*Work request*. Would you please transcribe the records below from the line with "- [Software carpentry](https://software-carpentry.org/lessons/)" through their final line, exactly and with no other lines?

(Plain-text document sources)
%%

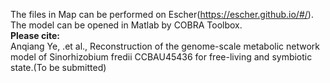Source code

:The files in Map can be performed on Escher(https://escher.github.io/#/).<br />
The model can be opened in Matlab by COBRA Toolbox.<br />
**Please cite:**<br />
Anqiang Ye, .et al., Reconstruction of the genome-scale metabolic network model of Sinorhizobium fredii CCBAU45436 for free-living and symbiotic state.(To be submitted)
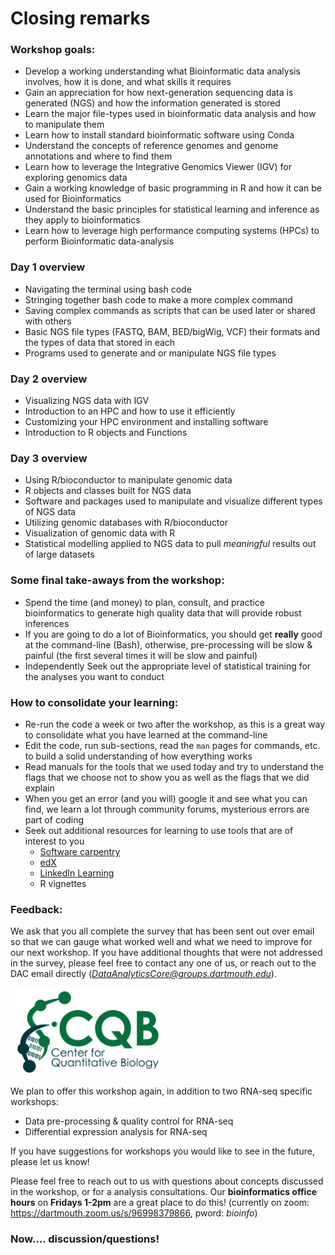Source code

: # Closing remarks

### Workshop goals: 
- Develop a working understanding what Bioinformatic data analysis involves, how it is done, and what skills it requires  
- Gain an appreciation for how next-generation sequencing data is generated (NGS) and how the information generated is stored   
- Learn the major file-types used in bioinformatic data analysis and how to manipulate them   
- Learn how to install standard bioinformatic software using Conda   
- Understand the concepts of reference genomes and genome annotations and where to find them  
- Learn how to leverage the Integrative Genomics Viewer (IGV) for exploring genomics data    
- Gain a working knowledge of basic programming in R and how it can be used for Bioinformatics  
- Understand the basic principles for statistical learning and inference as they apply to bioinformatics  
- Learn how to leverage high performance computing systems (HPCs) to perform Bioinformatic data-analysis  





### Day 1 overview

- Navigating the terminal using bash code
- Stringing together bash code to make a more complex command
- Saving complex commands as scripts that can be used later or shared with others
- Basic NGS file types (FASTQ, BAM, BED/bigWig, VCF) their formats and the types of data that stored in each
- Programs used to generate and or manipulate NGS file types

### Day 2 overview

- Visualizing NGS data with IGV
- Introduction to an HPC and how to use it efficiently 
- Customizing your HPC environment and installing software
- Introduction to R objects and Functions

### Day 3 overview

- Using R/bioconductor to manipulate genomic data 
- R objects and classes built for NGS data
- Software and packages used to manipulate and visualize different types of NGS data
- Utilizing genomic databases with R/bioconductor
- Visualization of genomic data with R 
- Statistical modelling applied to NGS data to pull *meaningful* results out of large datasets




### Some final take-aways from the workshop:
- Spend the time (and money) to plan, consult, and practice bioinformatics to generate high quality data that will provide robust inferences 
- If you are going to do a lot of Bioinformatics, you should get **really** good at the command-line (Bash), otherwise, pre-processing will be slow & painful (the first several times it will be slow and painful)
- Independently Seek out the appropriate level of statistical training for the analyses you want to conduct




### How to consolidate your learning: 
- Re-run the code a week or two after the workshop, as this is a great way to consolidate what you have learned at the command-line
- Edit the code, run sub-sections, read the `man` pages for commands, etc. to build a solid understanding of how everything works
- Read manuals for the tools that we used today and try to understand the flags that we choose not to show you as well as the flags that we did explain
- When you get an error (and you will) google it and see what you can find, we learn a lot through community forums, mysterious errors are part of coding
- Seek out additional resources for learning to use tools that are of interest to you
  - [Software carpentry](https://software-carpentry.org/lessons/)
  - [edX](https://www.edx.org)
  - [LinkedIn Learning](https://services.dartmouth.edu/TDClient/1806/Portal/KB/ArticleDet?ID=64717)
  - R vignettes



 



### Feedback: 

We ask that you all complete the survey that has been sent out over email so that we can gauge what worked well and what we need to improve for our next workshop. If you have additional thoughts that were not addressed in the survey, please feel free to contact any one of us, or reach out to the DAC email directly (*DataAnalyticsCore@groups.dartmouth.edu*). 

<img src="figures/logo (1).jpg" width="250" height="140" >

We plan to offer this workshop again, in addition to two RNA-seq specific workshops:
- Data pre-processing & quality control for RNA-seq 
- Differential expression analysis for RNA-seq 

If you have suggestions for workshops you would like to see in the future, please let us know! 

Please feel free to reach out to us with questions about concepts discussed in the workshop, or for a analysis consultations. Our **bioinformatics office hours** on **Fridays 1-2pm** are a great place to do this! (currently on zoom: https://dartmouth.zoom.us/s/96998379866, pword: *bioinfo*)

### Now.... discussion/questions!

%%

*Task solution*.
  - [Software carpentry](https://software-carpentry.org/lessons/)
  - [edX](https://www.edx.org)
  - [LinkedIn Learning](https://services.dartmouth.edu/TDClient/1806/Portal/KB/ArticleDet?ID=64717)
  - R vignettes



 



### Feedback: 

We ask that you all complete the survey that has been sent out over email so that we can gauge what worked well and what we need to improve for our next workshop. If you have additional thoughts that were not addressed in the survey, please feel free to contact any one of us, or reach out to the DAC email directly (*DataAnalyticsCore@groups.dartmouth.edu*). 

<img src="figures/logo (1).jpg" width="250" height="140" >

We plan to offer this workshop again, in addition to two RNA-seq specific workshops:
- Data pre-processing & quality control for RNA-seq 
- Differential expression analysis for RNA-seq 

If you have suggestions for workshops you would like to see in the future, please let us know! 

Please feel free to reach out to us with questions about concepts discussed in the workshop, or for a analysis consultations. Our **bioinformatics office hours** on **Fridays 1-2pm** are a great place to do this! (currently on zoom: https://dartmouth.zoom.us/s/96998379866, pword: *bioinfo*)

### Now.... discussion/questions!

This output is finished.